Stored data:
──────

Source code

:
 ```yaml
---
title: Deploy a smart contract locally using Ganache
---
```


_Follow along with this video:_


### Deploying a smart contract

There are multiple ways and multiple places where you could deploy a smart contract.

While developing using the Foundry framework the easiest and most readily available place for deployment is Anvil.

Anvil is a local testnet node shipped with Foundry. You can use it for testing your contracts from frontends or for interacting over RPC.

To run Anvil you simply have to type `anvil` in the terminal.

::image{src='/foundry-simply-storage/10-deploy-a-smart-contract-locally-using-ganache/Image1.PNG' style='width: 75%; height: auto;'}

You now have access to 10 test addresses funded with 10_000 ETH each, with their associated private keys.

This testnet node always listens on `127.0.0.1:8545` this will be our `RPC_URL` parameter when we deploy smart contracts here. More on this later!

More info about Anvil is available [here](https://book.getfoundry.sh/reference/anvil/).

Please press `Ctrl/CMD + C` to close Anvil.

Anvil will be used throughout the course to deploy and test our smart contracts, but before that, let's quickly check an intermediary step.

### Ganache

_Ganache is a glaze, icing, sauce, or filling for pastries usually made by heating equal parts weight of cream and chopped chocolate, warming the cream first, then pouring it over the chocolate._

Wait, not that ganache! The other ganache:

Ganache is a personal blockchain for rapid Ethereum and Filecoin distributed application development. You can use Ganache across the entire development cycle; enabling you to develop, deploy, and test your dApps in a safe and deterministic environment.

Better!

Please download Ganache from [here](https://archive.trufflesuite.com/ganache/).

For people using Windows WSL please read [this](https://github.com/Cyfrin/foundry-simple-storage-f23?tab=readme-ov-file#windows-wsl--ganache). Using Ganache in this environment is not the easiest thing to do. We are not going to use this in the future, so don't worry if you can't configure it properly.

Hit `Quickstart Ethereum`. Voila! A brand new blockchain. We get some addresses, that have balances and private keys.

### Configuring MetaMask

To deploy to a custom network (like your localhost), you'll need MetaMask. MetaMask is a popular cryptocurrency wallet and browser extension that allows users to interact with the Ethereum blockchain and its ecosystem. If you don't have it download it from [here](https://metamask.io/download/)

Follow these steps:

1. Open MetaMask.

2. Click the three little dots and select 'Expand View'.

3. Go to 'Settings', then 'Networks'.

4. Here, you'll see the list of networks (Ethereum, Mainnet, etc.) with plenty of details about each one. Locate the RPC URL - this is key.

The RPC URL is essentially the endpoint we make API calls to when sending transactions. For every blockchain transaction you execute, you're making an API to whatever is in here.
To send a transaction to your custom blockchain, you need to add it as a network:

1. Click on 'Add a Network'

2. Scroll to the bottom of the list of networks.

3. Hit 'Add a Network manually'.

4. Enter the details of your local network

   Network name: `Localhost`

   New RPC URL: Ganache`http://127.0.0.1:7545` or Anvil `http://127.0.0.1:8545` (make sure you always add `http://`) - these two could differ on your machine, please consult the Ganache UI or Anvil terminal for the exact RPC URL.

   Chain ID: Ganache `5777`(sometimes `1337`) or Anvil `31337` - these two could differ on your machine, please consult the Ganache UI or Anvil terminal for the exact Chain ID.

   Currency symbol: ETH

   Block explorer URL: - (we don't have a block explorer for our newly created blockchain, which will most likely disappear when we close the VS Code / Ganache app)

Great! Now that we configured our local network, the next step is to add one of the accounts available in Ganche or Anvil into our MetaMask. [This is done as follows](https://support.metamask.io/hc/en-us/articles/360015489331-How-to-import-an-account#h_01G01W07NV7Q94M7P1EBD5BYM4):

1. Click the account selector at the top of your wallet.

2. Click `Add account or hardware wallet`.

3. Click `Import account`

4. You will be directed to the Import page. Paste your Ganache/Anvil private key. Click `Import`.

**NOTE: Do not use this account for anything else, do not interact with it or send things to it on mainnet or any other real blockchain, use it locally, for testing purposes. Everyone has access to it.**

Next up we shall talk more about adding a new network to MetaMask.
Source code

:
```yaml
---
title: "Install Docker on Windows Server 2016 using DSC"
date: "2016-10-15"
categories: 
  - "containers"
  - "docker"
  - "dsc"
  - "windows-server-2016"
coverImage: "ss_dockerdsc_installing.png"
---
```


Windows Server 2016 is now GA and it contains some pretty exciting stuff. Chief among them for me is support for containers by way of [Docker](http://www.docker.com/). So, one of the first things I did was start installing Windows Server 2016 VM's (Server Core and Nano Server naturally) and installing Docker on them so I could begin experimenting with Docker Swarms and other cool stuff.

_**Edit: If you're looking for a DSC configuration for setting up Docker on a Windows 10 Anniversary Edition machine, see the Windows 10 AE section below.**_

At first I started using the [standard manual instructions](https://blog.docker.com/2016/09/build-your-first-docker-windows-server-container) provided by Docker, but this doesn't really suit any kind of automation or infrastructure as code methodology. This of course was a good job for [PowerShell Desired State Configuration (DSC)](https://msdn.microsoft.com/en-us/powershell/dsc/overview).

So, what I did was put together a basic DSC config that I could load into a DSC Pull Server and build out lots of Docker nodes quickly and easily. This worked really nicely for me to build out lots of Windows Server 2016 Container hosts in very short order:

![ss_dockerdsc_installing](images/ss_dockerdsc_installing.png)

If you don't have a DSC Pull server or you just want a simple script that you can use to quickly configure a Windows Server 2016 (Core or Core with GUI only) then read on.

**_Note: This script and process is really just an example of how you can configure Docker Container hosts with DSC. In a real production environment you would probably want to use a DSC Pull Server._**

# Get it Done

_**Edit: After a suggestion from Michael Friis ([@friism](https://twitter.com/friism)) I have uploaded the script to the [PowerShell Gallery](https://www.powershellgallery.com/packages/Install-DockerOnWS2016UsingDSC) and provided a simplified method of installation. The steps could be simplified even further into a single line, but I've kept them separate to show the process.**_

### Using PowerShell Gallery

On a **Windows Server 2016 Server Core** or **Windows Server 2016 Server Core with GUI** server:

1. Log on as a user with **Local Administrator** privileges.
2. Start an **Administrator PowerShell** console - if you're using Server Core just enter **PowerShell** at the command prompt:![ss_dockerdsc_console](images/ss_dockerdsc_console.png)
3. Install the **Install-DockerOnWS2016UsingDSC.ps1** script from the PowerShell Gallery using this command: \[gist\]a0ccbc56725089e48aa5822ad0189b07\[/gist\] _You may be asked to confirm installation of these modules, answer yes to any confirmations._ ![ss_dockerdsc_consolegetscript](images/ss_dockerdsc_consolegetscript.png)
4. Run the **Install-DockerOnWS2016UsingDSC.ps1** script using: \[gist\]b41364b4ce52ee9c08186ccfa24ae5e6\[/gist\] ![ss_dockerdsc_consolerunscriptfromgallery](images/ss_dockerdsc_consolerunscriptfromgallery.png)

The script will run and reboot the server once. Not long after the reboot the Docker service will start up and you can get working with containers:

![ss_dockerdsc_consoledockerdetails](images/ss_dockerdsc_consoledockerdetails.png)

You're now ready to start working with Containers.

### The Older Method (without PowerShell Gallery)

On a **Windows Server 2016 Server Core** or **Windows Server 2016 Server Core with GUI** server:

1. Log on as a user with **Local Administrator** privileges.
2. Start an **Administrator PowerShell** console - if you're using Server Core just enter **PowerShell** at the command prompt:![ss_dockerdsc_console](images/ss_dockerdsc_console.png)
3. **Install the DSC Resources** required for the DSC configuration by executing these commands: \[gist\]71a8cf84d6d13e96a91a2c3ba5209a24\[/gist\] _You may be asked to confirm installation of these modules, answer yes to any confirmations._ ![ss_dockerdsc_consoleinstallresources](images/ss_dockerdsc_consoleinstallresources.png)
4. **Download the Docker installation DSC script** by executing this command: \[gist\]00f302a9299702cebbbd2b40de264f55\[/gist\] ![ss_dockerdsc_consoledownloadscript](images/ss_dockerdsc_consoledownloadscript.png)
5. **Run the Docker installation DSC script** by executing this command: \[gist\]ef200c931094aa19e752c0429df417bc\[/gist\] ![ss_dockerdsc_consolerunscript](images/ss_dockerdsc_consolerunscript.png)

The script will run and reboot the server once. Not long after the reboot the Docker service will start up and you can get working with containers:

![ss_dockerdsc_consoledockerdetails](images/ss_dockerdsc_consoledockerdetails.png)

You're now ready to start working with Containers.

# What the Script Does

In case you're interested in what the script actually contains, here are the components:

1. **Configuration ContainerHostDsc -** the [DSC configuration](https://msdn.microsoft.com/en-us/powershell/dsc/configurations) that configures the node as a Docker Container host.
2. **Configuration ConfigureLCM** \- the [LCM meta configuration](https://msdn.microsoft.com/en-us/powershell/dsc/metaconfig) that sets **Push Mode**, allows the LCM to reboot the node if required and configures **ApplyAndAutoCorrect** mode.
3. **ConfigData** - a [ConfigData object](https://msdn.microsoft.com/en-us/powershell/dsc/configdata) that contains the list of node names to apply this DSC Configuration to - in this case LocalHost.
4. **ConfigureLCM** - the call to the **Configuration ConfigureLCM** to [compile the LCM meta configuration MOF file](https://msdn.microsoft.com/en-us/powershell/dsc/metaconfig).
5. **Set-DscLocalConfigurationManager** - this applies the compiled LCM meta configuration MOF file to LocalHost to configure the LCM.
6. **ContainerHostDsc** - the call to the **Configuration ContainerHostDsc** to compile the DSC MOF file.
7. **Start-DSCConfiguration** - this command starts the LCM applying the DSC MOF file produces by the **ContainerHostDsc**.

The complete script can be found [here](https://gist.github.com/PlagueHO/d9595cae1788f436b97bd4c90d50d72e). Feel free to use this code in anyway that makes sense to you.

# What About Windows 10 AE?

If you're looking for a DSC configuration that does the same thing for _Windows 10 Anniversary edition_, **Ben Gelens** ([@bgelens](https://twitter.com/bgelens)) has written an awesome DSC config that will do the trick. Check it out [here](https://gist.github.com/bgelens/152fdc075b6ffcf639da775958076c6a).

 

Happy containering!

──────

Using the entries above, give back exactly the line containing "4. Enter the details of your local network", the line containing "exact RPC URL.", and every line between them, and nothing else.

4. Enter the details of your local network

   Network name: `Localhost`

   New RPC URL: Ganache`http://127.0.0.1:7545` or Anvil `http://127.0.0.1:8545` (make sure you always add `http://`) - these two could differ on your machine, please consult the Ganache UI or Anvil terminal for the exact RPC URL.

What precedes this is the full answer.